Finance (No. 2) Act 2013

Amendment of section 480A of Principal Act (relief on retirement for certain income of certain sportspersons)

15. (1) Section 480A of the Principal Act is amended—

(a) by substituting the following for subsections (1) to (4):

“(1) In this section—

‘basis period’, in relation to a year of assessment, means the period on the profits or gains of which income tax for the year of assessment is to be finally computed under the Income Tax Acts;

‘EEA Agreement’ means the Agreement on the European Economic Area signed at Oporto on 2 May 1992, as adjusted by all subsequent amendments to that Agreement;

‘EEA state’ means a state, other than the State, which is a contracting party to the EEA Agreement;

‘EFTA state’ means a state, other than an EEA state, which is a member of the European Free Trade Association;

‘relevant individual’ means an individual who—

(a) engaged in a specified occupation or carried on a specified profession,

(b) complied with the Income Tax Acts, and

(c) is resident in the State, an EEA state or an EFTA state in the retirement year;

‘relevant period’ means the retirement year and the 14 years of assessment immediately preceding the retirement year;

‘relevant years’ means the years of assessment as specified by the relevant individual, not exceeding 10 years of assessment, in the relevant period;

‘retirement year’ means the year of assessment in respect of which the relevant individual proves to the satisfaction of the Revenue Commissioners that he or she has, in that year of assessment, ceased permanently to be engaged in a specified occupation or to carry on a specified profession;

‘specified occupation’ and ‘specified profession’ mean an occupation or profession, as the case may be, specified in Schedule 23A.

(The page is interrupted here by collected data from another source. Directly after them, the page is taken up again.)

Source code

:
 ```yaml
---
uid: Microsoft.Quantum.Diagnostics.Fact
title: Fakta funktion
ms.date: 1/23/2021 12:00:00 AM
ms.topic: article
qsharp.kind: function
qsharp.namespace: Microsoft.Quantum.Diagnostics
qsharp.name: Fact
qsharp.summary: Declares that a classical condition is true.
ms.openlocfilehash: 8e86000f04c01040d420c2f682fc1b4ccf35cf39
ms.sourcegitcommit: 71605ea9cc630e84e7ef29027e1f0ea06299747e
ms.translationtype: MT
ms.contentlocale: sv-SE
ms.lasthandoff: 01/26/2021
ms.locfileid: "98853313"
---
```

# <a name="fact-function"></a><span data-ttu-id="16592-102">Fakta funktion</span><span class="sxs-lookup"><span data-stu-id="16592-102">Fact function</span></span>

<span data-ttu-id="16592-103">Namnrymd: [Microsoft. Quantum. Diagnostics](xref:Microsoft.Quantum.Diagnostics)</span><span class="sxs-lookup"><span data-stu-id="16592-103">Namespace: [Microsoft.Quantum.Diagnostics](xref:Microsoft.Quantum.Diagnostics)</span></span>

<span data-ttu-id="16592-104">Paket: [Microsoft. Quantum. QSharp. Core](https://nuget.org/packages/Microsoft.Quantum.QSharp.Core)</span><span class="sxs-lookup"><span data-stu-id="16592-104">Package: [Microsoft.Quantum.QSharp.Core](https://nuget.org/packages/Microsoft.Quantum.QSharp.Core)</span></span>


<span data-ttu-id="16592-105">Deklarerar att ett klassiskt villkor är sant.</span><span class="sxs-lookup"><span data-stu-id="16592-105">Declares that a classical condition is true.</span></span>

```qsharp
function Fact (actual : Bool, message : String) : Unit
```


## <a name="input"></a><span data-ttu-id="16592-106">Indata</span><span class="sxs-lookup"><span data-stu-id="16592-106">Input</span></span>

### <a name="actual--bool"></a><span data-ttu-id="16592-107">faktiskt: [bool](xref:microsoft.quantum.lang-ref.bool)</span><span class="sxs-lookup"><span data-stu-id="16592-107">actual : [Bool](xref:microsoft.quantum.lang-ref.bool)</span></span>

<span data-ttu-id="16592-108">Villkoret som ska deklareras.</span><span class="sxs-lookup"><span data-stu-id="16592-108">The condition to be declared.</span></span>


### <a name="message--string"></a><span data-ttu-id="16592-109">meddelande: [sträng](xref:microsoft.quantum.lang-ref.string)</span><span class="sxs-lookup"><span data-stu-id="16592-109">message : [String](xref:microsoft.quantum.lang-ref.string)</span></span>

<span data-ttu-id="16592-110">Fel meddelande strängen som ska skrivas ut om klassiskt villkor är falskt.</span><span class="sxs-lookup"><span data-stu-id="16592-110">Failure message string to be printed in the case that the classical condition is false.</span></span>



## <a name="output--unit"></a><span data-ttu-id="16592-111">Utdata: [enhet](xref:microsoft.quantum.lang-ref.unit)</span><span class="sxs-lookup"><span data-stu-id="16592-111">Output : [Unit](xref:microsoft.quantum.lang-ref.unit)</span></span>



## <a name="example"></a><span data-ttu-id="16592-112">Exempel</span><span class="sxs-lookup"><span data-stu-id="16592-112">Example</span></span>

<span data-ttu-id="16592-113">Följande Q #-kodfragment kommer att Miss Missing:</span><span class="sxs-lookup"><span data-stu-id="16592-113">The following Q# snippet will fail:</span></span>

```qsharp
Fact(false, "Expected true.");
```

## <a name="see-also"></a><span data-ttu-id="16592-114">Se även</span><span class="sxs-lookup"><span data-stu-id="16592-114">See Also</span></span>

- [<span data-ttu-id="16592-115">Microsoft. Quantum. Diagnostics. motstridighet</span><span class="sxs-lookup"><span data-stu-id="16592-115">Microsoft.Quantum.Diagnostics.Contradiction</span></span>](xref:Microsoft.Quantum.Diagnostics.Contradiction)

(2) Notwithstanding any other provision of the Income Tax Acts other than section 960H, this section applies to a relevant individual who ceased permanently to be engaged in a specified occupation or to carry on a specified profession.

(3) Where this section applies, the relevant individual shall, on the making of a claim in that behalf, within 4 years from the end of the retirement year, be entitled to have deductions made from his or her total income for the relevant years.

(4) (a) Subsection (3) shall apply notwithstanding any limitation in section 865(4) on the time within which a claim for a repayment of tax is required to be made.

(b) Section 865(6) shall not prevent the Revenue Commissioners from repaying an amount of tax as a consequence of a timely claim for relief under this section where a valid claim for a repayment of tax (within the meaning of section 865(1)(b)) has been made.”,

and

(b) by substituting the following for subsection (7):

“(7) A claim under this section shall be made—

(a) where the relevant individual is required to submit a return of income in the retirement year, by including a claim in the return of income, or

(b) where the relevant individual is not required to submit a return of income in the retirement year, by submitting a claim to the Revenue Commissioners.”.

(2) Subsection (1) applies in respect of retirements on or after 1 January 2014 from occupations or professions, as the case may be, specified in Schedule 23A to the Principal Act.